[Materials provided]
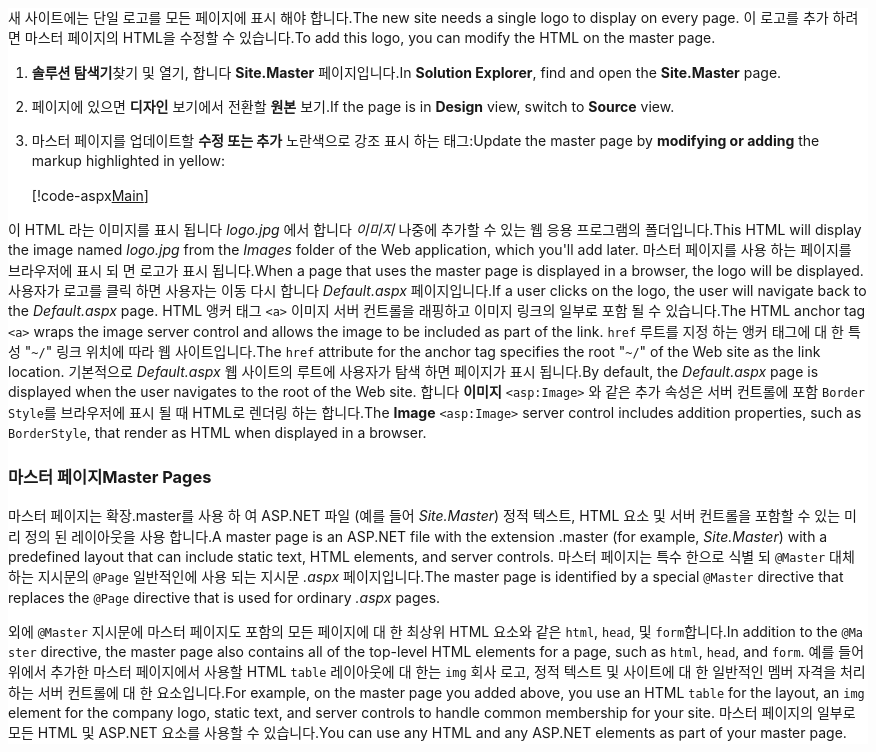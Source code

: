 <span data-ttu-id="9bf15-176">새 사이트에는 단일 로고를 모든 페이지에 표시 해야 합니다.</span><span class="sxs-lookup"><span data-stu-id="9bf15-176">The new site needs a single logo to display on every page.</span></span> <span data-ttu-id="9bf15-177">이 로고를 추가 하려면 마스터 페이지의 HTML을 수정할 수 있습니다.</span><span class="sxs-lookup"><span data-stu-id="9bf15-177">To add this logo, you can modify the HTML on the master page.</span></span>

1. <span data-ttu-id="9bf15-178">**솔루션 탐색기**찾기 및 열기, 합니다 **Site.Master** 페이지입니다.</span><span class="sxs-lookup"><span data-stu-id="9bf15-178">In **Solution Explorer**, find and open the **Site.Master** page.</span></span>
2. <span data-ttu-id="9bf15-179">페이지에 있으면 **디자인** 보기에서 전환할 **원본** 보기.</span><span class="sxs-lookup"><span data-stu-id="9bf15-179">If the page is in **Design** view, switch to **Source** view.</span></span>
3. <span data-ttu-id="9bf15-180">마스터 페이지를 업데이트할 **수정 또는 추가** 노란색으로 강조 표시 하는 태그:</span><span class="sxs-lookup"><span data-stu-id="9bf15-180">Update the master page by **modifying or adding** the markup highlighted in yellow:</span></span> 

    [!code-aspx[Main](ui_and_navigation/samples/sample4.aspx?highlight=9,49,76-81,87)]

<span data-ttu-id="9bf15-181">이 HTML 라는 이미지를 표시 됩니다 *logo.jpg* 에서 합니다 *이미지* 나중에 추가할 수 있는 웹 응용 프로그램의 폴더입니다.</span><span class="sxs-lookup"><span data-stu-id="9bf15-181">This HTML will display the image named *logo.jpg* from the *Images* folder of the Web application, which you'll add later.</span></span> <span data-ttu-id="9bf15-182">마스터 페이지를 사용 하는 페이지를 브라우저에 표시 되 면 로고가 표시 됩니다.</span><span class="sxs-lookup"><span data-stu-id="9bf15-182">When a page that uses the master page is displayed in a browser, the logo will be displayed.</span></span> <span data-ttu-id="9bf15-183">사용자가 로고를 클릭 하면 사용자는 이동 다시 합니다 *Default.aspx* 페이지입니다.</span><span class="sxs-lookup"><span data-stu-id="9bf15-183">If a user clicks on the logo, the user will navigate back to the *Default.aspx* page.</span></span> <span data-ttu-id="9bf15-184">HTML 앵커 태그 `<a>` 이미지 서버 컨트롤을 래핑하고 이미지 링크의 일부로 포함 될 수 있습니다.</span><span class="sxs-lookup"><span data-stu-id="9bf15-184">The HTML anchor tag `<a>` wraps the image server control and allows the image to be included as part of the link.</span></span> <span data-ttu-id="9bf15-185">`href` 루트를 지정 하는 앵커 태그에 대 한 특성 "`~/`" 링크 위치에 따라 웹 사이트입니다.</span><span class="sxs-lookup"><span data-stu-id="9bf15-185">The `href` attribute for the anchor tag specifies the root "`~/`" of the Web site as the link location.</span></span> <span data-ttu-id="9bf15-186">기본적으로 *Default.aspx* 웹 사이트의 루트에 사용자가 탐색 하면 페이지가 표시 됩니다.</span><span class="sxs-lookup"><span data-stu-id="9bf15-186">By default, the *Default.aspx* page is displayed when the user navigates to the root of the Web site.</span></span> <span data-ttu-id="9bf15-187">합니다 **이미지** `<asp:Image>` 와 같은 추가 속성은 서버 컨트롤에 포함 `BorderStyle`를 브라우저에 표시 될 때 HTML로 렌더링 하는 합니다.</span><span class="sxs-lookup"><span data-stu-id="9bf15-187">The **Image** `<asp:Image>` server control includes addition properties, such as `BorderStyle`, that render as HTML when displayed in a browser.</span></span>

### <a name="master-pages"></a><span data-ttu-id="9bf15-188">마스터 페이지</span><span class="sxs-lookup"><span data-stu-id="9bf15-188">Master Pages</span></span>

<span data-ttu-id="9bf15-189">마스터 페이지는 확장.master를 사용 하 여 ASP.NET 파일 (예를 들어 *Site.Master*) 정적 텍스트, HTML 요소 및 서버 컨트롤을 포함할 수 있는 미리 정의 된 레이아웃을 사용 합니다.</span><span class="sxs-lookup"><span data-stu-id="9bf15-189">A master page is an ASP.NET file with the extension .master (for example, *Site.Master*) with a predefined layout that can include static text, HTML elements, and server controls.</span></span> <span data-ttu-id="9bf15-190">마스터 페이지는 특수 한으로 식별 되 `@Master` 대체 하는 지시문의 `@Page` 일반적인에 사용 되는 지시문 *.aspx* 페이지입니다.</span><span class="sxs-lookup"><span data-stu-id="9bf15-190">The master page is identified by a special `@Master` directive that replaces the `@Page` directive that is used for ordinary *.aspx* pages.</span></span>

<span data-ttu-id="9bf15-191">외에 `@Master` 지시문에 마스터 페이지도 포함의 모든 페이지에 대 한 최상위 HTML 요소와 같은 `html`, `head`, 및 `form`합니다.</span><span class="sxs-lookup"><span data-stu-id="9bf15-191">In addition to the `@Master` directive, the master page also contains all of the top-level HTML elements for a page, such as `html`, `head`, and `form`.</span></span> <span data-ttu-id="9bf15-192">예를 들어 위에서 추가한 마스터 페이지에서 사용할 HTML `table` 레이아웃에 대 한는 `img` 회사 로고, 정적 텍스트 및 사이트에 대 한 일반적인 멤버 자격을 처리 하는 서버 컨트롤에 대 한 요소입니다.</span><span class="sxs-lookup"><span data-stu-id="9bf15-192">For example, on the master page you added above, you use an HTML `table` for the layout, an `img` element for the company logo, static text, and server controls to handle common membership for your site.</span></span> <span data-ttu-id="9bf15-193">마스터 페이지의 일부로 모든 HTML 및 ASP.NET 요소를 사용할 수 있습니다.</span><span class="sxs-lookup"><span data-stu-id="9bf15-193">You can use any HTML and any ASP.NET elements as part of your master page.</span></span>
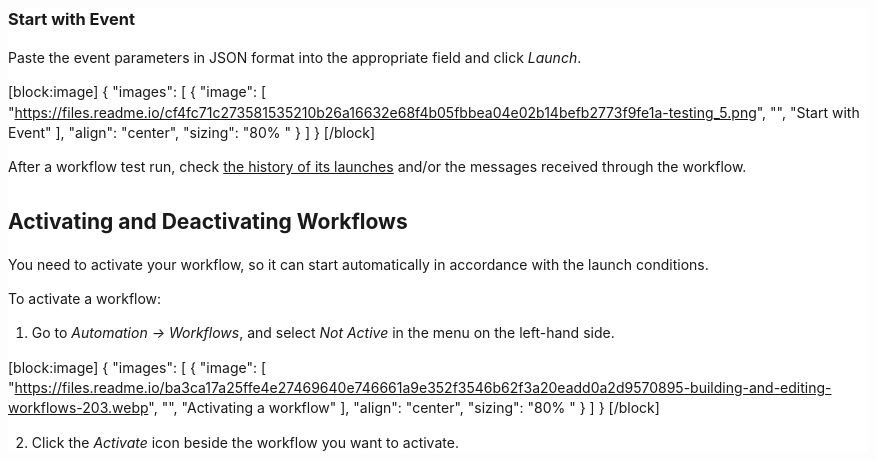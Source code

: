 
### Start with Event

Paste the event parameters in JSON format into the appropriate field and click _Launch_.

[block:image]
{
  "images": [
    {
      "image": [
        "https://files.readme.io/cf4fc71c273581535210b26a16632e68f4b05fbbea04e02b14befb2773f9fe1a-testing_5.png",
        "",
        "Start with Event"
      ],
      "align": "center",
      "sizing": "80% "
    }
  ]
}
[/block]


After a workflow test run, check [the history of its launches](https://docs.yespo.io/docs/using-workflow-launch-history) and/or the messages received through the workflow.

## Activating and Deactivating Workflows

You need to activate your workflow, so it can start automatically in accordance with the launch conditions.

To activate a workflow:

1. Go to _Automation → Workflows_, and select _Not Active_ in the menu on the left-hand side.

[block:image]
{
  "images": [
    {
      "image": [
        "https://files.readme.io/ba3ca17a25ffe4e27469640e746661a9e352f3546b62f3a20eadd0a2d9570895-building-and-editing-workflows-203.webp",
        "",
        "Activating a workflow"
      ],
      "align": "center",
      "sizing": "80% "
    }
  ]
}
[/block]


2. Click the _Activate_ icon beside the workflow you want to activate.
[/Materials provided]
What to do:
Only an exact copy of the records counts as an answer. Leave out the images.

Solution for this task:
Source code

: <span data-ttu-id="9bf15-176">새 사이트에는 단일 로고를 모든 페이지에 표시 해야 합니다.</span><span class="sxs-lookup"><span data-stu-id="9bf15-176">The new site needs a single logo to display on every page.</span></span> <span data-ttu-id="9bf15-177">이 로고를 추가 하려면 마스터 페이지의 HTML을 수정할 수 있습니다.</span><span class="sxs-lookup"><span data-stu-id="9bf15-177">To add this logo, you can modify the HTML on the master page.</span></span>

1. <span data-ttu-id="9bf15-178">**솔루션 탐색기**찾기 및 열기, 합니다 **Site.Master** 페이지입니다.</span><span class="sxs-lookup"><span data-stu-id="9bf15-178">In **Solution Explorer**, find and open the **Site.Master** page.</span></span>
2. <span data-ttu-id="9bf15-179">페이지에 있으면 **디자인** 보기에서 전환할 **원본** 보기.</span><span class="sxs-lookup"><span data-stu-id="9bf15-179">If the page is in **Design** view, switch to **Source** view.</span></span>
3. <span data-ttu-id="9bf15-180">마스터 페이지를 업데이트할 **수정 또는 추가** 노란색으로 강조 표시 하는 태그:</span><span class="sxs-lookup"><span data-stu-id="9bf15-180">Update the master page by **modifying or adding** the markup highlighted in yellow:</span></span> 

    [!code-aspx[Main](ui_and_navigation/samples/sample4.aspx?highlight=9,49,76-81,87)]

<span data-ttu-id="9bf15-181">이 HTML 라는 이미지를 표시 됩니다 *logo.jpg* 에서 합니다 *이미지* 나중에 추가할 수 있는 웹 응용 프로그램의 폴더입니다.</span><span class="sxs-lookup"><span data-stu-id="9bf15-181">This HTML will display the image named *logo.jpg* from the *Images* folder of the Web application, which you'll add later.</span></span> <span data-ttu-id="9bf15-182">마스터 페이지를 사용 하는 페이지를 브라우저에 표시 되 면 로고가 표시 됩니다.</span><span class="sxs-lookup"><span data-stu-id="9bf15-182">When a page that uses the master page is displayed in a browser, the logo will be displayed.</span></span> <span data-ttu-id="9bf15-183">사용자가 로고를 클릭 하면 사용자는 이동 다시 합니다 *Default.aspx* 페이지입니다.</span><span class="sxs-lookup"><span data-stu-id="9bf15-183">If a user clicks on the logo, the user will navigate back to the *Default.aspx* page.</span></span> <span data-ttu-id="9bf15-184">HTML 앵커 태그 `<a>` 이미지 서버 컨트롤을 래핑하고 이미지 링크의 일부로 포함 될 수 있습니다.</span><span class="sxs-lookup"><span data-stu-id="9bf15-184">The HTML anchor tag `<a>` wraps the image server control and allows the image to be included as part of the link.</span></span> <span data-ttu-id="9bf15-185">`href` 루트를 지정 하는 앵커 태그에 대 한 특성 "`~/`" 링크 위치에 따라 웹 사이트입니다.</span><span class="sxs-lookup"><span data-stu-id="9bf15-185">The `href` attribute for the anchor tag specifies the root "`~/`" of the Web site as the link location.</span></span> <span data-ttu-id="9bf15-186">기본적으로 *Default.aspx* 웹 사이트의 루트에 사용자가 탐색 하면 페이지가 표시 됩니다.</span><span class="sxs-lookup"><span data-stu-id="9bf15-186">By default, the *Default.aspx* page is displayed when the user navigates to the root of the Web site.</span></span> <span data-ttu-id="9bf15-187">합니다 **이미지** `<asp:Image>` 와 같은 추가 속성은 서버 컨트롤에 포함 `BorderStyle`를 브라우저에 표시 될 때 HTML로 렌더링 하는 합니다.</span><span class="sxs-lookup"><span data-stu-id="9bf15-187">The **Image** `<asp:Image>` server control includes addition properties, such as `BorderStyle`, that render as HTML when displayed in a browser.</span></span>

### <a name="master-pages"></a><span data-ttu-id="9bf15-188">마스터 페이지</span><span class="sxs-lookup"><span data-stu-id="9bf15-188">Master Pages</span></span>

<span data-ttu-id="9bf15-189">마스터 페이지는 확장.master를 사용 하 여 ASP.NET 파일 (예를 들어 *Site.Master*) 정적 텍스트, HTML 요소 및 서버 컨트롤을 포함할 수 있는 미리 정의 된 레이아웃을 사용 합니다.</span><span class="sxs-lookup"><span data-stu-id="9bf15-189">A master page is an ASP.NET file with the extension .master (for example, *Site.Master*) with a predefined layout that can include static text, HTML elements, and server controls.</span></span> <span data-ttu-id="9bf15-190">마스터 페이지는 특수 한으로 식별 되 `@Master` 대체 하는 지시문의 `@Page` 일반적인에 사용 되는 지시문 *.aspx* 페이지입니다.</span><span class="sxs-lookup"><span data-stu-id="9bf15-190">The master page is identified by a special `@Master` directive that replaces the `@Page` directive that is used for ordinary *.aspx* pages.</span></span>

<span data-ttu-id="9bf15-191">외에 `@Master` 지시문에 마스터 페이지도 포함의 모든 페이지에 대 한 최상위 HTML 요소와 같은 `html`, `head`, 및 `form`합니다.</span><span class="sxs-lookup"><span data-stu-id="9bf15-191">In addition to the `@Master` directive, the master page also contains all of the top-level HTML elements for a page, such as `html`, `head`, and `form`.</span></span> <span data-ttu-id="9bf15-192">예를 들어 위에서 추가한 마스터 페이지에서 사용할 HTML `table` 레이아웃에 대 한는 `img` 회사 로고, 정적 텍스트 및 사이트에 대 한 일반적인 멤버 자격을 처리 하는 서버 컨트롤에 대 한 요소입니다.</span><span class="sxs-lookup"><span data-stu-id="9bf15-192">For example, on the master page you added above, you use an HTML `table` for the layout, an `img` element for the company logo, static text, and server controls to handle common membership for your site.</span></span> <span data-ttu-id="9bf15-193">마스터 페이지의 일부로 모든 HTML 및 ASP.NET 요소를 사용할 수 있습니다.</span><span class="sxs-lookup"><span data-stu-id="9bf15-193">You can use any HTML and any ASP.NET elements as part of your master page.</span></span>
Source code

: 
### Start with Event

Paste the event parameters in JSON format into the appropriate field and click _Launch_.

[block:image]
{
  "images": [
    {
      "image": [
        "https://files.readme.io/cf4fc71c273581535210b26a16632e68f4b05fbbea04e02b14befb2773f9fe1a-testing_5.png",
        "",
        "Start with Event"
      ],
      "align": "center",
      "sizing": "80% "
    }
  ]
}
[/block]


After a workflow test run, check [the history of its launches](https://docs.yespo.io/docs/using-workflow-launch-history) and/or the messages received through the workflow.

## Activating and Deactivating Workflows

You need to activate your workflow, so it can start automatically in accordance with the launch conditions.

To activate a workflow:

1. Go to _Automation → Workflows_, and select _Not Active_ in the menu on the left-hand side.

[block:image]
{
  "images": [
    {
      "image": [
        "https://files.readme.io/ba3ca17a25ffe4e27469640e746661a9e352f3546b62f3a20eadd0a2d9570895-building-and-editing-workflows-203.webp",
        "",
        "Activating a workflow"
      ],
      "align": "center",
      "sizing": "80% "
    }
  ]
}
[/block]


2. Click the _Activate_ icon beside the workflow you want to activate.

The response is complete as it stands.